Re: Taking a concrete decision is so hard for me

lily wrote:

ah.  so it is the same as before, you have a supportive aunt but your parents want you to keep the marriage - have I got that correct?  you have been living apart for a year, so I guess you are already living a separate MOM if not from a long distance.

do you believe your husband's promises?  Do you think he has changed?

It is natural to be scared at big changes.  wishing you all the best in your new job and the life that comes with it.
 

Yes Lily it is as always, Mom and siblings want me to try again. My aunt, priest uncle and cousins think it is futile. The issue is I live with my parents so I hear and see things about it constantly. Moving would have helped but I thought it was too late considering my move for a new job. 
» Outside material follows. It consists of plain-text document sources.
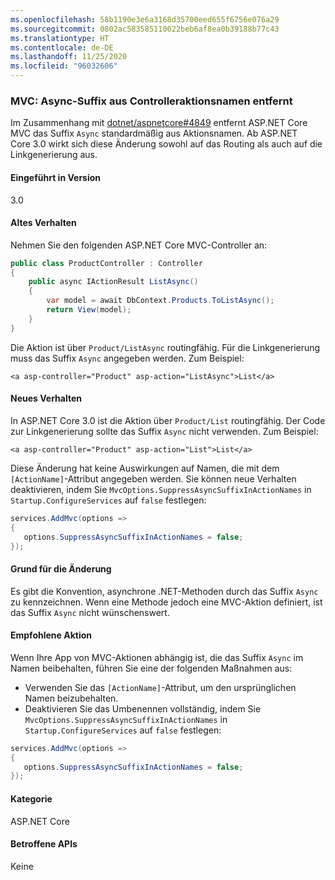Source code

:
 ```yaml
---
ms.openlocfilehash: 58b1190e3e6a3168d35700eed655f6756e076a29
ms.sourcegitcommit: 0802ac583585110022beb6af8ea0b39188b77c43
ms.translationtype: HT
ms.contentlocale: de-DE
ms.lasthandoff: 11/25/2020
ms.locfileid: "96032606"
---
```

### <a name="mvc-async-suffix-trimmed-from-controller-action-names"></a>MVC: Async-Suffix aus Controlleraktionsnamen entfernt

Im Zusammenhang mit [dotnet/aspnetcore#4849](https://github.com/dotnet/aspnetcore/issues/4849) entfernt ASP.NET Core MVC das Suffix `Async` standardmäßig aus Aktionsnamen. Ab ASP.NET Core 3.0 wirkt sich diese Änderung sowohl auf das Routing als auch auf die Linkgenerierung aus.

#### <a name="version-introduced"></a>Eingeführt in Version

3.0

#### <a name="old-behavior"></a>Altes Verhalten

Nehmen Sie den folgenden ASP.NET Core MVC-Controller an:

```csharp
public class ProductController : Controller
{
    public async IActionResult ListAsync()
    {
        var model = await DbContext.Products.ToListAsync();
        return View(model);
    }
}
```

Die Aktion ist über `Product/ListAsync` routingfähig. Für die Linkgenerierung muss das Suffix `Async` angegeben werden. Zum Beispiel:

```cshtml
<a asp-controller="Product" asp-action="ListAsync">List</a>
```

#### <a name="new-behavior"></a>Neues Verhalten

In ASP.NET Core 3.0 ist die Aktion über `Product/List` routingfähig. Der Code zur Linkgenerierung sollte das Suffix `Async` nicht verwenden. Zum Beispiel:

```cshtml
<a asp-controller="Product" asp-action="List">List</a>
```

Diese Änderung hat keine Auswirkungen auf Namen, die mit dem `[ActionName]`-Attribut angegeben werden. Sie können neue Verhalten deaktivieren, indem Sie `MvcOptions.SuppressAsyncSuffixInActionNames` in `Startup.ConfigureServices` auf `false` festlegen:

```csharp
services.AddMvc(options =>
{
   options.SuppressAsyncSuffixInActionNames = false;
});
```

#### <a name="reason-for-change"></a>Grund für die Änderung

Es gibt die Konvention, asynchrone .NET-Methoden durch das Suffix `Async` zu kennzeichnen. Wenn eine Methode jedoch eine MVC-Aktion definiert, ist das Suffix `Async` nicht wünschenswert.

#### <a name="recommended-action"></a>Empfohlene Aktion

Wenn Ihre App von MVC-Aktionen abhängig ist, die das Suffix `Async` im Namen beibehalten, führen Sie eine der folgenden Maßnahmen aus:

- Verwenden Sie das `[ActionName]`-Attribut, um den ursprünglichen Namen beizubehalten.
- Deaktivieren Sie das Umbenennen vollständig, indem Sie `MvcOptions.SuppressAsyncSuffixInActionNames` in `Startup.ConfigureServices` auf `false` festlegen:

```csharp
services.AddMvc(options =>
{
   options.SuppressAsyncSuffixInActionNames = false;
});
```

#### <a name="category"></a>Kategorie

ASP.NET Core

#### <a name="affected-apis"></a>Betroffene APIs

Keine

<!-- 

#### Affected APIs

Not detectable via API analysis

-->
DO I think he has changed? Yes and No. He was also financially abusive, emotionally distant and i felt lonely all through the marriage. I think he has become more emphatic. The counselling might have helped him understand what loneliness meant. 
No to the TGT. He might softpeddle a bit. Or try to forget it. But do they ever change. His counsellor says he has chronic gay tendencies. Do people change from that?

     Thread Starter
 

January 27, 2021 9:15 am  #10


Re: Taking a concrete decision is so hard for me

"But do they ever change?" I cannot speak as a person with same-sex attractions but from the perspective of a woman married for 30+ years who stayed in the marriage after my husband acknowledged he was "bi" a coupe of years in I can say that the answer is "NO".

How he dealt with it changed, with having children allowing less free time and shifting attitudes in society and changes in his personal beliefs becoming less confining, but it did not go away any more than my sexual orientation changed during the same time periods. For us a life-threatening health diagnosis and the deaths of his parents was what propelled him to tell me he was gay and wanted a divorce, that after he was on his phone all the time and away from home more "visiting friends". And met the man he thought was the love of his life.

I don't think that those who post here and are trying to make their marriages work would claim that their spouses no longer have same-sex attractions. I can't speak for them but I think that they are trying - both spouses - to find ways that both can be fulfilled in the relationship.

For a MOM to have any chance of that happening It has to be what both partners want. If you crave, as I did, a sense of warmth and desire - a love that is more than cards, flowers and jewelry - that may never be achievable. At best mine could love me only as a sister. I needed more.

Only you can decide what you need in a marriage to be happy. I encourage you take that job and use the time away figure out not what you are willing to live with but, instead, what you cannot live without. 


Try Gardening. It'll keep you grounded.